Regenerative potential varies along the anterior-posterior axis of the annelid Capitella teleta

Regeneration abilities vary among species, but they can also vary within individuals depending on factors such as developmental stage, amputation location and nutritional status. Many annelids (segmented worms) have well-documented cases of regeneration variation along the anterior-posterior (AP) body axis. However, mechanistic explanations for the diverse regeneration outcomes at different amputation positions remain unknown. Capitella teleta is an annelid with robust posterior regeneration ability but lacks anterior regeneration, although anterior regeneration ability has not been rigorously assessed at multiple amputation sites. In this study, we characterize regeneration ability along the AP axis of C. teleta tail fragments by comparing the post-amputation response of tail fragments cut between segments 1 and 2 and tail fragments cut between segments 10 and 11. Through EdU experiments, in situ hybridization assays, and antibody labeling, we demonstrate that the more anterior amputation site proceeds to later stages of regeneration than the posterior amputation site, but regeneration does not go to completion. The distribution of neoblast-like cells after amputation suggests that these cells do not substantially contribute to formation of the anterior-facing blastema in tail fragments with higher inherent regeneration potential.
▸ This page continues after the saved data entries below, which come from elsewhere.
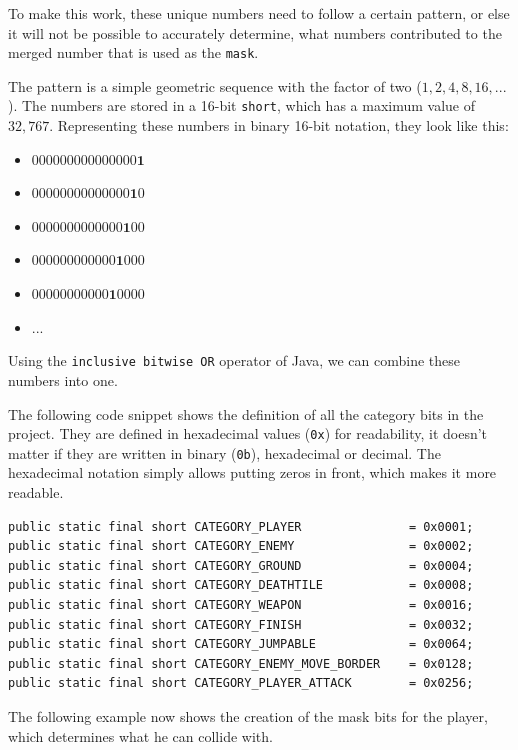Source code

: \documentclass[12p]{article}
\begin{document}
To make this work, these unique numbers need to follow a certain pattern, or else it will not be possible to accurately determine, what numbers contributed to the merged number that is used as the \texttt{mask}.

The pattern is a simple geometric sequence with the factor of two ($1, 2, 4, 8, 16, ...$). The numbers are stored in a 16-bit \texttt{short}, which has a maximum value of $32,767$. Representing these numbers in binary 16-bit notation, they look like this:

\begin{itemize}[leftmargin=*]
    \itemsep-0.75em 
    \item[] $000000000000000\mathbf{1}$
    \item[] $00000000000000\mathbf{1}0$
    \item[] $0000000000000\mathbf{1}00$
    \item[] $000000000000\mathbf{1}000$
    \item[] $00000000000\mathbf{1}0000$
    \item[] $...$
\end{itemize}

Using the \texttt{inclusive bitwise OR} operator \cite{bitwiseOROperator} of Java, we can combine these numbers into one.

The following code snippet shows the definition of all the category bits in the project. They are defined in hexadecimal values (\texttt{0x}) for readability, it doesn't matter if they are written in binary (\texttt{0b}), hexadecimal or decimal. The hexadecimal notation simply allows putting zeros in front, which makes it more readable.

\begin{verbatim}
public static final short CATEGORY_PLAYER               = 0x0001;
public static final short CATEGORY_ENEMY                = 0x0002;
public static final short CATEGORY_GROUND               = 0x0004;
public static final short CATEGORY_DEATHTILE            = 0x0008;
public static final short CATEGORY_WEAPON               = 0x0016;
public static final short CATEGORY_FINISH               = 0x0032;
public static final short CATEGORY_JUMPABLE             = 0x0064;
public static final short CATEGORY_ENEMY_MOVE_BORDER    = 0x0128;
public static final short CATEGORY_PLAYER_ATTACK        = 0x0256;
\end{verbatim}

The following example now shows the creation of the mask bits for the player, which determines what he can collide with.
\end{document}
Lastly, we test whether the greater regenerative competence of tail fragments amputated between segments 1 and 2 increases the probability of accomplishing complete posterior regeneration after treatment with CHIR, a Wnt/{beta}-catenin agonist. Regeneration outcomes are comparable following increase in Wnt/{beta}-catenin signaling regardless of amputation position, suggesting that initial regeneration potential is not a limiting factor of successful posterior regeneration. Comparing tissues with different regenerative abilities within an individual organism can elucidate mechanisms underlying regeneration regulation, thereby enabling the prospect of rescuing or increasing regeneration ability in regeneration-deficient tissues.